Laura Jane Richardson (born December 11, 1963) is a four-star general in the United States Army who is the commander of United States Southern Command since October 29, 2021. Prior to that, she was the commanding general of United States Army North from July 2019 to September 2021. 

As an army aviator, Richardson flew Sikorsky UH-60 Black Hawk helicopters. Promoted to brigadier general in 2011, she served in various commands at Fort Hood and as chief of staff for communication in the International Security Assistance Force in Afghanistan. In June 2017, she was promoted to lieutenant general and appointed deputy commanding general of United States Army Forces Command (FORSCOM). She served as acting commander of FORSCOM from October 2018 until March 2019 and, on July 8, 2019, became the first woman appointed to command United States Army North. Richardson was nominated as commander of United States Southern Command by President Joe Biden in March 2021 and confirmed in this role by the United States Senate on August 11. Having been promoted on October 18, 2021, Richardson became the second woman to attain the rank of general in the U.S. Army, as well as the third woman to lead a combatant command.

Early life
The daughter of Suzanne (Allen) Strickland, a teacher and Darwin Jan Strickland, a physician, Richardson grew up in Northglenn, Colorado, where she attended public schools and graduated from Northglenn High School in 1982. She attended Metropolitan State College in Denver, where she earned a Bachelor of Science degree in psychology. She was an All American swimmer and earned her pilot's license at the age of 16. Richardson was commissioned via the Army Reserve Officers' Training Corps program in 1986.

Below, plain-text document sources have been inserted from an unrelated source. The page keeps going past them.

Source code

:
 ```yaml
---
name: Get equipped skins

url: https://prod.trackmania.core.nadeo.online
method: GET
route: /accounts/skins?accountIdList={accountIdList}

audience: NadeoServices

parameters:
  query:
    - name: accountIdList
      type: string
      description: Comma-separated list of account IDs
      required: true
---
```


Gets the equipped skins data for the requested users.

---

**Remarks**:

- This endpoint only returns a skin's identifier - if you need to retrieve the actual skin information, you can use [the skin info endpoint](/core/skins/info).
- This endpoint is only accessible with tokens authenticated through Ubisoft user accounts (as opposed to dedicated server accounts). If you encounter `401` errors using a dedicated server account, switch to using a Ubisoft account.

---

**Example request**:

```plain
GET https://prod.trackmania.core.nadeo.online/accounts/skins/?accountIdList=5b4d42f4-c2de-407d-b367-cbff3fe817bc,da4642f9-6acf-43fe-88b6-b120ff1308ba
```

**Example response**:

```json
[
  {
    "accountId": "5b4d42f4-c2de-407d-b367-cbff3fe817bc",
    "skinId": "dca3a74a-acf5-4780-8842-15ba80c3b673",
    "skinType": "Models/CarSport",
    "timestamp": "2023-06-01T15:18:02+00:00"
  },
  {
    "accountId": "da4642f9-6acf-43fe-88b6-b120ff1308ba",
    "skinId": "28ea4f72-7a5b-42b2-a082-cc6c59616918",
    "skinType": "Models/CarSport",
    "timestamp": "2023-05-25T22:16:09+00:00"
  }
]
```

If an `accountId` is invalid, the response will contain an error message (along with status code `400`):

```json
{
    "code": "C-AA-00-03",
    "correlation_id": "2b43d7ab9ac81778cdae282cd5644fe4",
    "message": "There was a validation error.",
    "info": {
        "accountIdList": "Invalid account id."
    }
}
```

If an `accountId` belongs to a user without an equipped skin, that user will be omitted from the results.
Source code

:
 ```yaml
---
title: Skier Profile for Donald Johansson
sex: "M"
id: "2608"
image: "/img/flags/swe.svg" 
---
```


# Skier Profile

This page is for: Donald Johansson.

Junior and field officer career
Richardson was commissioned into the United States Army Aviation Branch in 1986 as a second lieutenant. Richardson flew Sikorsky UH-60 Black Hawk helicopters in the 128th Aviation Company (Assault Helicopter). She was promoted to first lieutenant in 1988 and subsequently was administrative officer, executive officer, and platoon leader with 1st Battalion, 501st Aviation Regiment. She transferred to the 17th Aviation Brigade as an assistant logistics officer in 1989 and served in South Korea before returning to the 501st Aviation Regiment as a personnel officer in the 4th Battalion in 1990. Richardson commanded Headquarters and Headquarters Company, 4th Battalion from September 1990 to September 1991, and was promoted to captain in March 1991.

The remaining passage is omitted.